▶ _Your goal_:
Every line below that contains the word "like" must be copied.

▶ _Records contained in a dataset_:

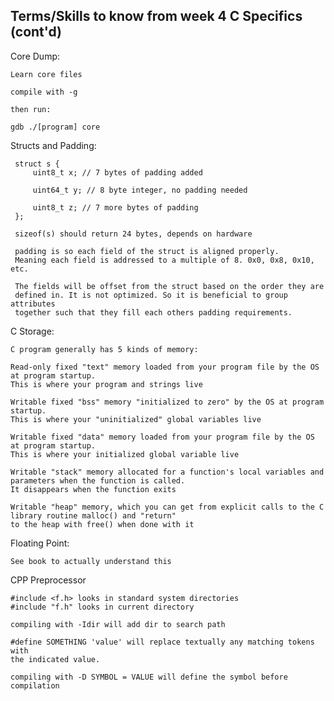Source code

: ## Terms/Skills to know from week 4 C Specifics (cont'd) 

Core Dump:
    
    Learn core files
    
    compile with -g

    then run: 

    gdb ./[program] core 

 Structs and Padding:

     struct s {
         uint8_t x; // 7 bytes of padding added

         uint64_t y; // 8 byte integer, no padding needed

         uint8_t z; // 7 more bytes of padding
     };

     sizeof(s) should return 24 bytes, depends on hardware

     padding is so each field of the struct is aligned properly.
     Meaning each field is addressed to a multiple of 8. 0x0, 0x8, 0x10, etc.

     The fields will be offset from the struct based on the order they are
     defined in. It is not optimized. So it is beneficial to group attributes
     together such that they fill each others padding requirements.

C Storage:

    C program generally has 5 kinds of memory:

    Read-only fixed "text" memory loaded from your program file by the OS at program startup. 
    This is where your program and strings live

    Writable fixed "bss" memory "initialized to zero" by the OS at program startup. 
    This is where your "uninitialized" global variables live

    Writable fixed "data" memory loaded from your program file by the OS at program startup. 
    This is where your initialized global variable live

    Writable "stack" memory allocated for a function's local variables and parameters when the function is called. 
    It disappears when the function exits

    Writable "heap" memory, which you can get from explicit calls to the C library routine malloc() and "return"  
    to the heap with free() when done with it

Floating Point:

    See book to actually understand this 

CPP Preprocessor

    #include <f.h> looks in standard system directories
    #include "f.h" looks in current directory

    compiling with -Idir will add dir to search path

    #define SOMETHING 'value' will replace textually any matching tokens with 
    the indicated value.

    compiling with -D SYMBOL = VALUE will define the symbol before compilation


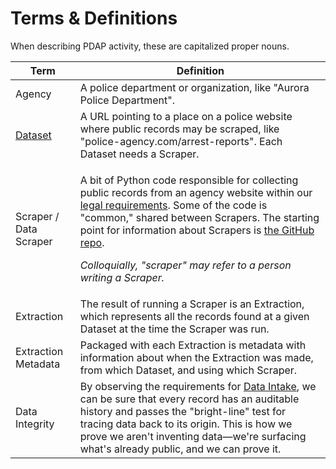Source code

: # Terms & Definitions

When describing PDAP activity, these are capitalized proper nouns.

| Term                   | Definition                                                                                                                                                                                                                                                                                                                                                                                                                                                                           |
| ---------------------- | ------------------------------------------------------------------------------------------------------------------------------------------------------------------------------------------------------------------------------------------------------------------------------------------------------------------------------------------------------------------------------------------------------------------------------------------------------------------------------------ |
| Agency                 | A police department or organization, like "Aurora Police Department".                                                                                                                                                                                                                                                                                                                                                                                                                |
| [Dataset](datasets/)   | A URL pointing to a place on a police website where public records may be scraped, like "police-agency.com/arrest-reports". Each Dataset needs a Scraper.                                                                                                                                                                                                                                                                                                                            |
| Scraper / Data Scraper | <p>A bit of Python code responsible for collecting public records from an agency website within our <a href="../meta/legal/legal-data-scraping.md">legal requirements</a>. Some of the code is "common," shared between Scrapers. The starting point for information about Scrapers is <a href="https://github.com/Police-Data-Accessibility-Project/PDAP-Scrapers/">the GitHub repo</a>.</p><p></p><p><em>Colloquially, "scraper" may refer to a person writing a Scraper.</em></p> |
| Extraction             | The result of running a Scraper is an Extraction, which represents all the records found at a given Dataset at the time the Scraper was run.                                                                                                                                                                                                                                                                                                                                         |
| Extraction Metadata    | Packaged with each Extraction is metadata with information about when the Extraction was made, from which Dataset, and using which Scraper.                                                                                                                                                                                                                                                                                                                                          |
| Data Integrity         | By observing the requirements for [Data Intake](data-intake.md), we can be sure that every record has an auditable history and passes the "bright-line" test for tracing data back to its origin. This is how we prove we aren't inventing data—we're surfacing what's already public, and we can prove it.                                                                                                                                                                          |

▶ _Response to this task_:
| Agency                 | A police department or organization, like "Aurora Police Department".                                                                                                                                                                                                                                                                                                                                                                                                                |
| [Dataset](datasets/)   | A URL pointing to a place on a police website where public records may be scraped, like "police-agency.com/arrest-reports". Each Dataset needs a Scraper.                                                                                                                                                                                                                                                                                                                            |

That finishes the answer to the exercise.